◆ WORK ORDER ◆
In the listing below, find the line with "troubleshooting after failover</span></span>" and the line with "manager virtual machine</span></span>". Repeat those two lines and all lines between them exactly.

◆ INPUT FOR THIS TASK ◆
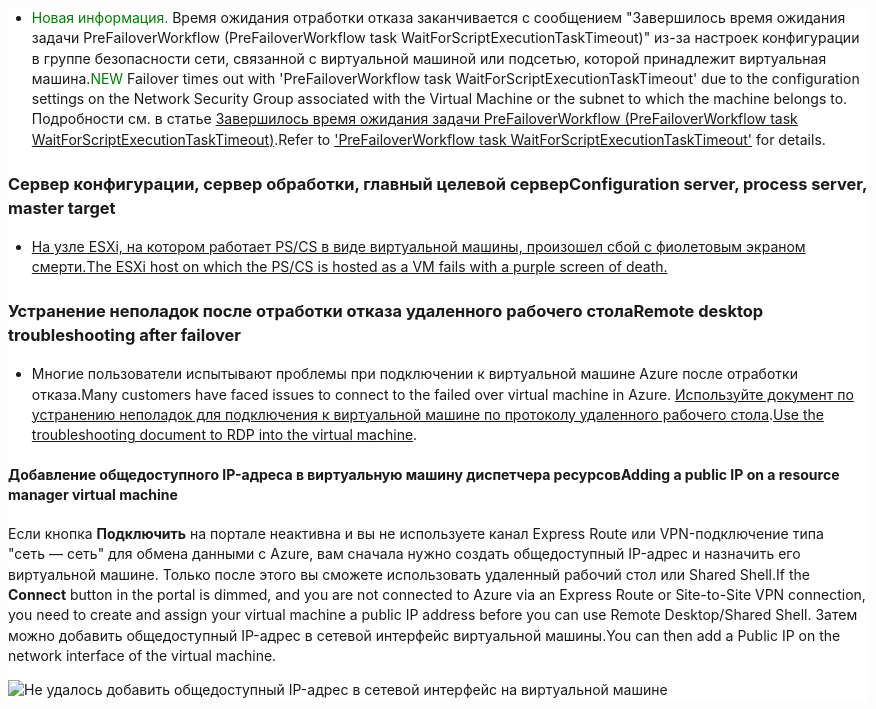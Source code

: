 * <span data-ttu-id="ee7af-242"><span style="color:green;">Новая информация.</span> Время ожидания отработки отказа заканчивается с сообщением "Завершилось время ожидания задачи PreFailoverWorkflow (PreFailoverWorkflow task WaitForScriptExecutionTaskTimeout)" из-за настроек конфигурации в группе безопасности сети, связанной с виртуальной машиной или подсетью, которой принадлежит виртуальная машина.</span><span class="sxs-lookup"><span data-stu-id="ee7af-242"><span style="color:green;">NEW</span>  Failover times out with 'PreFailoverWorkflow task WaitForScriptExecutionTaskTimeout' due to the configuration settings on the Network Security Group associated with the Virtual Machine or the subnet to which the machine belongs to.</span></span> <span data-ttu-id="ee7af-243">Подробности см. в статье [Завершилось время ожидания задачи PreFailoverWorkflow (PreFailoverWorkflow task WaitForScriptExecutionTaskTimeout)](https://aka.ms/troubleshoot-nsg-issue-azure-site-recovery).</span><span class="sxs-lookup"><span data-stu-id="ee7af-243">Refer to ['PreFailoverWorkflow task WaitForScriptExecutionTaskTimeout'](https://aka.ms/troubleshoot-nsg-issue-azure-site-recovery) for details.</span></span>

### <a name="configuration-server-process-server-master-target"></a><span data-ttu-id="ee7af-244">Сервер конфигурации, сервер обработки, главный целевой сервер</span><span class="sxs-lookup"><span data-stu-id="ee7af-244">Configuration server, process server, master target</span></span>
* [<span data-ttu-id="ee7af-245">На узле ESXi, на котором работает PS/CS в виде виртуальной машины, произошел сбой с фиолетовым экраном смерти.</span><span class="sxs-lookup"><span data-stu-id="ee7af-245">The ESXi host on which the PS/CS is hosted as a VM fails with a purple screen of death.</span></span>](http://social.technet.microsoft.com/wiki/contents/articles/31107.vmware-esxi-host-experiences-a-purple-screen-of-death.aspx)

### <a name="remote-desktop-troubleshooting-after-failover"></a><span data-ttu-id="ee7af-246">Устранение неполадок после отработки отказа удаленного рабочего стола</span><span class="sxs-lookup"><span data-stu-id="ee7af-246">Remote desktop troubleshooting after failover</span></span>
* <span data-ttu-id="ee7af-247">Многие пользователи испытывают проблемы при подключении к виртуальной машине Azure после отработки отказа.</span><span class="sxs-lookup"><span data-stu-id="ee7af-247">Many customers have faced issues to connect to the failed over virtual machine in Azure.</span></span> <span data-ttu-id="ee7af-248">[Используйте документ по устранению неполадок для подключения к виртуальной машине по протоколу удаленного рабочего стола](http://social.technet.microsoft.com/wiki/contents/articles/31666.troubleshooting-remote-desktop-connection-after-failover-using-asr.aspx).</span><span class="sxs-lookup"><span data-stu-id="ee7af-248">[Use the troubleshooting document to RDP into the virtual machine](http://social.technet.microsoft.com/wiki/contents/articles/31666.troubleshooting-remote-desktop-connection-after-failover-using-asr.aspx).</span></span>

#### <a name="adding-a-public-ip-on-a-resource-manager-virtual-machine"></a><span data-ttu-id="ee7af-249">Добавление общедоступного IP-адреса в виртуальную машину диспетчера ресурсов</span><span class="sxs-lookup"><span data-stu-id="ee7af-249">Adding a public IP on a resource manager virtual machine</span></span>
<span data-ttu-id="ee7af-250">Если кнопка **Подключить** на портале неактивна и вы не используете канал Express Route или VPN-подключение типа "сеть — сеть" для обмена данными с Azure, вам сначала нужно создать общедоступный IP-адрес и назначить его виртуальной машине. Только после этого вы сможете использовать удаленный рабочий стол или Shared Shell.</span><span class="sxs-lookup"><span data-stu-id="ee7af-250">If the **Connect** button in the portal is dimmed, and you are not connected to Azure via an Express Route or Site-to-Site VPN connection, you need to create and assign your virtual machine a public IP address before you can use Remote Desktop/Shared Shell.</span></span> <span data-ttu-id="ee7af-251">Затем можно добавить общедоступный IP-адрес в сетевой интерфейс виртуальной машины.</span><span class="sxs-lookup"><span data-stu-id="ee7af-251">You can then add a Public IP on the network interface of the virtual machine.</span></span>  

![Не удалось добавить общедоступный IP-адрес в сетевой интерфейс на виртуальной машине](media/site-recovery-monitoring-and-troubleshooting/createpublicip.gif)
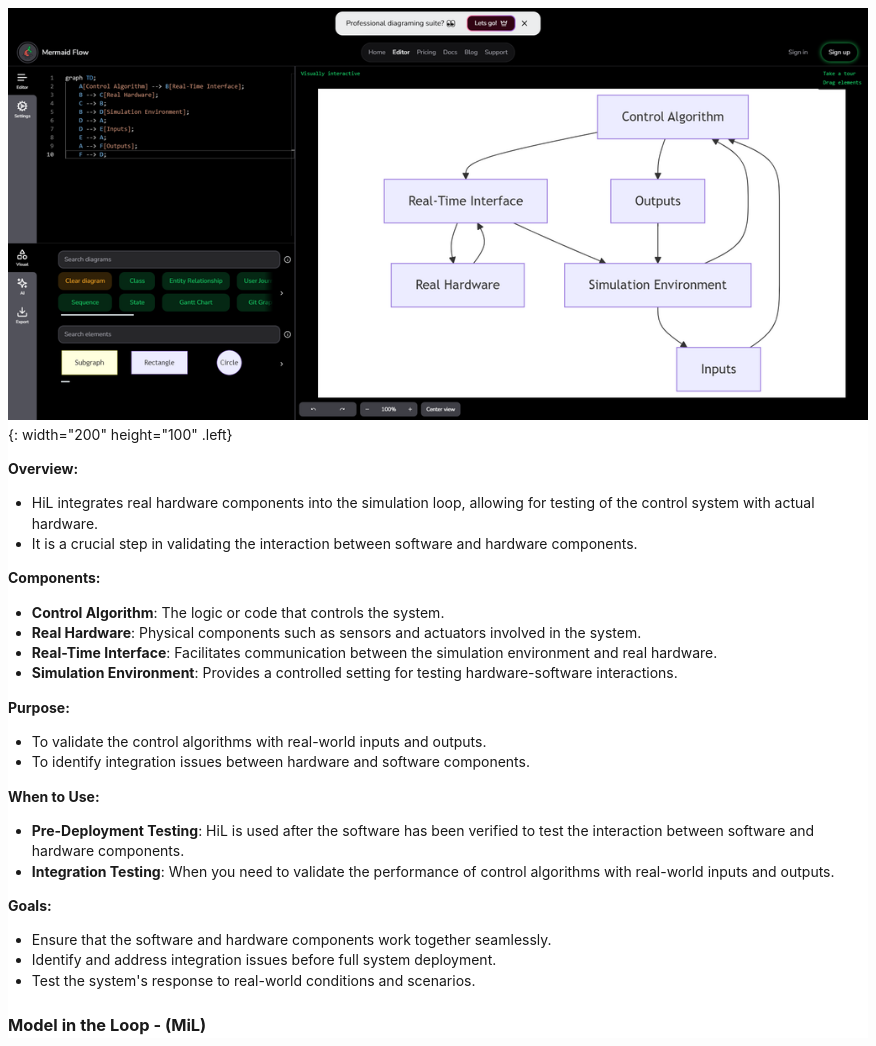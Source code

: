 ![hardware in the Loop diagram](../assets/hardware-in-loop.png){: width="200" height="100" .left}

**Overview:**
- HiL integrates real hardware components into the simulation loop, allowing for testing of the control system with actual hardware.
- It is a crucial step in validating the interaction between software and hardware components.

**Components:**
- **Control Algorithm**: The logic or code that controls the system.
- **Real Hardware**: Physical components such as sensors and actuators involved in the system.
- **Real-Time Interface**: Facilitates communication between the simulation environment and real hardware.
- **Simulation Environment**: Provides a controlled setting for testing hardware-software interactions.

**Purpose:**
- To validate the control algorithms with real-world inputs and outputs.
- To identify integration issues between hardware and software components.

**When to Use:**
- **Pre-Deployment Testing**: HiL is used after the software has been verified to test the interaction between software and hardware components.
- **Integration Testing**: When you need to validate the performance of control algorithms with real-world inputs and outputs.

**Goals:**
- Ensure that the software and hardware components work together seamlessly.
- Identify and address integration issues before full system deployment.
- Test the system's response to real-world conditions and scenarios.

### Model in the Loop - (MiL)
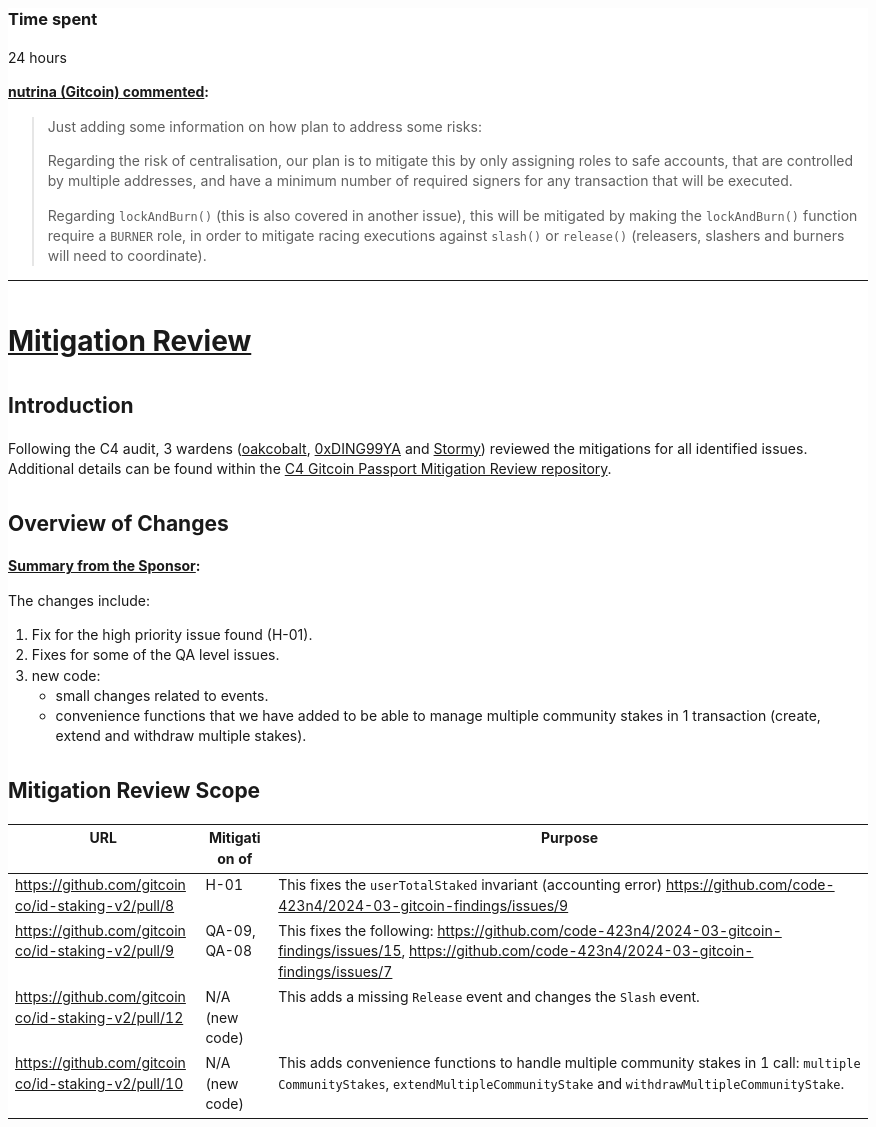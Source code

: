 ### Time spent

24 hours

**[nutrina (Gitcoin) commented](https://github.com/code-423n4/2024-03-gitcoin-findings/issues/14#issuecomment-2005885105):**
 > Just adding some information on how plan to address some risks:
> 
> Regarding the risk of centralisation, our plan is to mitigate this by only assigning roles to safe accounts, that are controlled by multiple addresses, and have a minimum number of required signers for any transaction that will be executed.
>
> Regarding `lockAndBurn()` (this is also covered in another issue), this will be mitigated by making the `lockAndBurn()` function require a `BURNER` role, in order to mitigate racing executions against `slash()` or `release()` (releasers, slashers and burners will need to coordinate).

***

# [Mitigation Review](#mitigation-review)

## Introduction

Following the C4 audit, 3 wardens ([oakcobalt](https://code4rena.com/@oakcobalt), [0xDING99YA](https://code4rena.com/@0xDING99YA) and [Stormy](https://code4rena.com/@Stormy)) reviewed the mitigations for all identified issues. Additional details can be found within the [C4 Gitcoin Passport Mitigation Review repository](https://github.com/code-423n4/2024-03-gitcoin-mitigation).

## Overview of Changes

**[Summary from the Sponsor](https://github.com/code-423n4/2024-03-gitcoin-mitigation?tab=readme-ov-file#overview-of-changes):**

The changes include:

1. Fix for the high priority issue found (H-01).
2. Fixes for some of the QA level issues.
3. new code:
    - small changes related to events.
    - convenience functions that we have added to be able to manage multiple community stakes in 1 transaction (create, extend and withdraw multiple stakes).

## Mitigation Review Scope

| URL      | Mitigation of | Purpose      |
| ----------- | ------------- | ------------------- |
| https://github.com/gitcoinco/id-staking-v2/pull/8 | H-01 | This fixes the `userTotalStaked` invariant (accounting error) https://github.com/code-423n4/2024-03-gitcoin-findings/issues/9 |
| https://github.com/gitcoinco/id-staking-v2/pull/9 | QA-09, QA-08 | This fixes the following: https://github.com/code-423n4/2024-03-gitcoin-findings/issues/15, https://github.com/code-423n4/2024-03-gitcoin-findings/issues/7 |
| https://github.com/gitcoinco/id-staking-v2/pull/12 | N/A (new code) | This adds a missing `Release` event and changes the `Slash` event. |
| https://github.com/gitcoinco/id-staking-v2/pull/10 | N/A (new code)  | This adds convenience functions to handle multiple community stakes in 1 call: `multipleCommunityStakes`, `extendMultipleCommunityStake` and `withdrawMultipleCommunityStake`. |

◆ SOLUTION FOR THIS EXERCISE ◆
### <a name="remote-desktop-troubleshooting-after-failover"></a><span data-ttu-id="ee7af-246">Устранение неполадок после отработки отказа удаленного рабочего стола</span><span class="sxs-lookup"><span data-stu-id="ee7af-246">Remote desktop troubleshooting after failover</span></span>
* <span data-ttu-id="ee7af-247">Многие пользователи испытывают проблемы при подключении к виртуальной машине Azure после отработки отказа.</span><span class="sxs-lookup"><span data-stu-id="ee7af-247">Many customers have faced issues to connect to the failed over virtual machine in Azure.</span></span> <span data-ttu-id="ee7af-248">[Используйте документ по устранению неполадок для подключения к виртуальной машине по протоколу удаленного рабочего стола](http://social.technet.microsoft.com/wiki/contents/articles/31666.troubleshooting-remote-desktop-connection-after-failover-using-asr.aspx).</span><span class="sxs-lookup"><span data-stu-id="ee7af-248">[Use the troubleshooting document to RDP into the virtual machine](http://social.technet.microsoft.com/wiki/contents/articles/31666.troubleshooting-remote-desktop-connection-after-failover-using-asr.aspx).</span></span>

#### <a name="adding-a-public-ip-on-a-resource-manager-virtual-machine"></a><span data-ttu-id="ee7af-249">Добавление общедоступного IP-адреса в виртуальную машину диспетчера ресурсов</span><span class="sxs-lookup"><span data-stu-id="ee7af-249">Adding a public IP on a resource manager virtual machine</span></span>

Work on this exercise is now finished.